What you should do:
Set down, unchanged, the line with "[pdf]: las2014-demo-ball-arvai-parikh.pdf" and everything after it through the last line of the data.

[Materials provided]

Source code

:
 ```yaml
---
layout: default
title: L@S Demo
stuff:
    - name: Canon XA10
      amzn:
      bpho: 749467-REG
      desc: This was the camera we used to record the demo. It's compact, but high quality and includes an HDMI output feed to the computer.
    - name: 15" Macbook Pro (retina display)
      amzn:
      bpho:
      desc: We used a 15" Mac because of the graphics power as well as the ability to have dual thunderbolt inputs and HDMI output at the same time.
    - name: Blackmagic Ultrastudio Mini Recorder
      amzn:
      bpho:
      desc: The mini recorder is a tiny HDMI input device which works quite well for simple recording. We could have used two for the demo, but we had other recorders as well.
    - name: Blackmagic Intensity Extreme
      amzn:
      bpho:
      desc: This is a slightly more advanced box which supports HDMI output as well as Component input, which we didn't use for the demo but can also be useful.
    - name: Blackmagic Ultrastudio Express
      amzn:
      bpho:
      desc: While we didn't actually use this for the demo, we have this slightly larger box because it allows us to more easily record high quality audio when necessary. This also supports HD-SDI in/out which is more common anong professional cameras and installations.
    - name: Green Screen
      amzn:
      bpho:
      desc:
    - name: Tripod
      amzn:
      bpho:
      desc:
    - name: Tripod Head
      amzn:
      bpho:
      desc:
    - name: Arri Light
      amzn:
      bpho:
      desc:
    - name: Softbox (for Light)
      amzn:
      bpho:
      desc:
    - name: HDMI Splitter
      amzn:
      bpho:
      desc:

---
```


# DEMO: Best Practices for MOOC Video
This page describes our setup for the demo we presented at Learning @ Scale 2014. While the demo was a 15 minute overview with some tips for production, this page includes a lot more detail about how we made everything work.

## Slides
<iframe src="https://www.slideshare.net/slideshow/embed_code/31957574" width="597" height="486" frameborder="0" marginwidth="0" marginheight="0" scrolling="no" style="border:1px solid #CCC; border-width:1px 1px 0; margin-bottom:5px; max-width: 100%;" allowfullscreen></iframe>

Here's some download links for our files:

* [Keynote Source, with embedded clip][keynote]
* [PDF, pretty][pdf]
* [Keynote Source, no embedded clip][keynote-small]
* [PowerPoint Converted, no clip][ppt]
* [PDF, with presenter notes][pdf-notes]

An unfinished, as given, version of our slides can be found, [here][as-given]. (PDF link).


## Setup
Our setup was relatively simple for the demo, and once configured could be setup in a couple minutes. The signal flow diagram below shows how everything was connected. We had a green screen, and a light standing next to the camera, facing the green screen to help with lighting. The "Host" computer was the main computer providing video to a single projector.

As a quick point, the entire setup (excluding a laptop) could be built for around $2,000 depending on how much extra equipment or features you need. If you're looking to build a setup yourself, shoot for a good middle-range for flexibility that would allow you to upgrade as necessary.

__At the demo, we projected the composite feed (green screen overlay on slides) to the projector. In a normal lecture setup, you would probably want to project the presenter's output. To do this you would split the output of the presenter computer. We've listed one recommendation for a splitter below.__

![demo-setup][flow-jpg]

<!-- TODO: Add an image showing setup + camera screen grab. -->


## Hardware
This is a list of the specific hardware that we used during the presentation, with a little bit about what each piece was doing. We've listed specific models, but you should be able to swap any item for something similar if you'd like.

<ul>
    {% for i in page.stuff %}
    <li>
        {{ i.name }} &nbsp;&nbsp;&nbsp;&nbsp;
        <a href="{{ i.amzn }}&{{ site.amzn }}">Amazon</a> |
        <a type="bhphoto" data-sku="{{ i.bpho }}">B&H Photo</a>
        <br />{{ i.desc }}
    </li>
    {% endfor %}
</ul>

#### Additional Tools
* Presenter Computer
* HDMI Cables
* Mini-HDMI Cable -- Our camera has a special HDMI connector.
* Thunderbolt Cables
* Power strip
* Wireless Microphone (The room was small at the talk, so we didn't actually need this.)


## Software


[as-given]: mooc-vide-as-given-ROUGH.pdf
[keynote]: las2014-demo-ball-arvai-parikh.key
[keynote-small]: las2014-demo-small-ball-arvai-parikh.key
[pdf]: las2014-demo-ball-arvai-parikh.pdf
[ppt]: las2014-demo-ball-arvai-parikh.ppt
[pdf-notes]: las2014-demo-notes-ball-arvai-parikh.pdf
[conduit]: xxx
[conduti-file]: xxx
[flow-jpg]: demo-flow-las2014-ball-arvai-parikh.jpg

[/Materials provided]

The answer:
[pdf]: las2014-demo-ball-arvai-parikh.pdf
[ppt]: las2014-demo-ball-arvai-parikh.ppt
[pdf-notes]: las2014-demo-notes-ball-arvai-parikh.pdf
[conduit]: xxx
[conduti-file]: xxx
[flow-jpg]: demo-flow-las2014-ball-arvai-parikh.jpg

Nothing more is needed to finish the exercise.